Creation of product or service appeal based on relevance and context - The context is about the cultural, social, and psychological levers that elevate an innovation to an instant or enduring hit.
Walking in consumer shoes – Done via customer research and insight development, it bleeds into communications framing and marketing must ensure genuine consumer utility is obvious.
Thinking of entire ecosystems - Innovations today rely on several partners and involves others outside organisational boundaries directly and indirectly. Going solo may often be detrimental to rapid brand establishment.
The recent past has several examples – Blackberry, Electronic diary, Pager, Segway, Walkman, iPod, 3D printing, Blockchain, and Augmented Reality/Virtual Reality that succeeded, rose and then wasted the original scale of promise that was visualised or surrendered it to the next innovation or got cannibalised by offerings from their own companies.

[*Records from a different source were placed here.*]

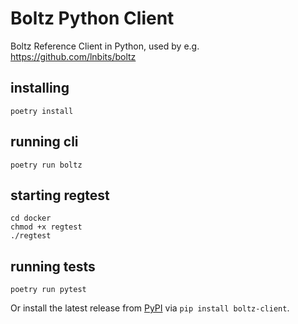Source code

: # Boltz Python Client
Boltz Reference Client in Python, used by e.g. https://github.com/lnbits/boltz

## installing
```console
poetry install
```

## running cli
```console
poetry run boltz
```

## starting regtest
```console
cd docker
chmod +x regtest
./regtest
```

## running tests
```console
poetry run pytest
```

Or install the latest release from [PyPI](https://pypi.org/project/boltz-client) via `pip install boltz-client`.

Every great brand has a distinct tone. It acquires a linkage to the brand throughout its development. No matter how the brand evolves or changes the tone doesn’t change.

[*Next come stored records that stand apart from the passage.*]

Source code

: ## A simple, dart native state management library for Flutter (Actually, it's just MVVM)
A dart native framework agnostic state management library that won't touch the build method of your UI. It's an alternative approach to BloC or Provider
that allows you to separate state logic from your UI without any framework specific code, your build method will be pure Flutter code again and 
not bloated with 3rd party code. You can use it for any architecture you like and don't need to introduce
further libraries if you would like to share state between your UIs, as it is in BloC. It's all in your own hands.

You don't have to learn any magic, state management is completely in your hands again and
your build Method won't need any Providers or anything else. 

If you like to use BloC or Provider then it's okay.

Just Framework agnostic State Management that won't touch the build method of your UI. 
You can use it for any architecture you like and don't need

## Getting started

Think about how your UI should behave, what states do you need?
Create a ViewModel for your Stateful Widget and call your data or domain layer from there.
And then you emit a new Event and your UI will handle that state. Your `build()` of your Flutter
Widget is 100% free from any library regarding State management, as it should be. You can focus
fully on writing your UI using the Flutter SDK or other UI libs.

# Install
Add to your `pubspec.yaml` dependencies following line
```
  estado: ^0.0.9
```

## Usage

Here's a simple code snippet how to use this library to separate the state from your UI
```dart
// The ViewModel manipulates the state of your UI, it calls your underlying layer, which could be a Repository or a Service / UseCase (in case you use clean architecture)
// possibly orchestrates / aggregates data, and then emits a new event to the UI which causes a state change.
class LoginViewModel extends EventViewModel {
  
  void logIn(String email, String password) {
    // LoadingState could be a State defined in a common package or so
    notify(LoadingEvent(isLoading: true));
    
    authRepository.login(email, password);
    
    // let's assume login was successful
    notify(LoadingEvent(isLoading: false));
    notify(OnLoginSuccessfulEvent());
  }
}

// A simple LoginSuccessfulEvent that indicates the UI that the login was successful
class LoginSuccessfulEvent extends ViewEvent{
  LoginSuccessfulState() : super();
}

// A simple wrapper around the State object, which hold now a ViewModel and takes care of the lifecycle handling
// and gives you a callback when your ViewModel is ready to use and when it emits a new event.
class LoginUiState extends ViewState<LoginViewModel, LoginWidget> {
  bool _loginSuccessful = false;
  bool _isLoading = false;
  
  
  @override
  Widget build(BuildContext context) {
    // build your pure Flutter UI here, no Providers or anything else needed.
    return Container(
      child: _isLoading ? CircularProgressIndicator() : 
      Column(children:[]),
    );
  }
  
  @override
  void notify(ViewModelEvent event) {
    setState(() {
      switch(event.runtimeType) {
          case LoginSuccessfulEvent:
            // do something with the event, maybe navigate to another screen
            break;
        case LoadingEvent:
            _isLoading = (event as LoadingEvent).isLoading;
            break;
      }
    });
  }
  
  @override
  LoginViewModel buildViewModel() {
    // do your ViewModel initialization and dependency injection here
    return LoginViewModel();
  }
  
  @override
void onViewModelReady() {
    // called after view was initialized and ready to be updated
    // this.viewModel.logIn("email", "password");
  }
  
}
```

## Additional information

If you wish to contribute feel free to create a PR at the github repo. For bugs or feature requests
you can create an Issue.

Such a tone is a brand metaphor. I recently concluded two sequential campaigns at Tata Motors. The campaigns are intended to showcase our state-of-the-art trucks, innovations, enhanced facets and features, digitalisation, profitability, fuel efficiency, safety, superior technology, connectivity, driver productivity and cabin comfort through entertaining, slice of life commercials. This storytelling is a first ever attempt to present deeply technical enablement via everyday incidents. The campaign builds on the positioning Tata Trucks, Desh Ke Trucks. Only Tata has the stature to claim this in India.
Gerald Zaltman, in his book How Customers Think, discussed the example of Chevy trucks being ‘like a rock’. When American consumers made a connection between the idea of a Chevy truck and the idea of a rock, they attributed reliability and ruggedness. The phrase “like a rock” came from Bob Seger’s iconic song and for that reason also acquired a sensibility of its own.
The Zaltman prescription may not be to contrive a metaphorical must have but to appreciate what that does. Metaphors serve as abstractions and cue a larger mental network of associations. This is exactly what brands ought to do as well.
Think of it as the following parts:
Representational facets - How is it to be marketed – new, evolving or disruptive?
Essential value drivers - what builds irresistible value? What sustains it?
Touchpoints in consumer lives – central / peripheral?
Differentiation - How are you different from competitors?
Be Good to Do Well - How are you as a global citizen?
Universal metaphors make sense across countries, cultures, languages, and dialects. By creating meaning, early adopters drop a bridge across the river they themselves have crossed at full flood so that the wider group of people can follow. The bigger the innovation, the bigger the risk of failure. Because consumer facing marketing can reduce those risks, it matters as much as innovation — perhaps even more.
Shubhranshu Singh is vice president, marketing - domestic & IB, CVBU, Tata Motors. He writes Simply Speaking, a weekly column on Storyboard18. Views expressed are personal.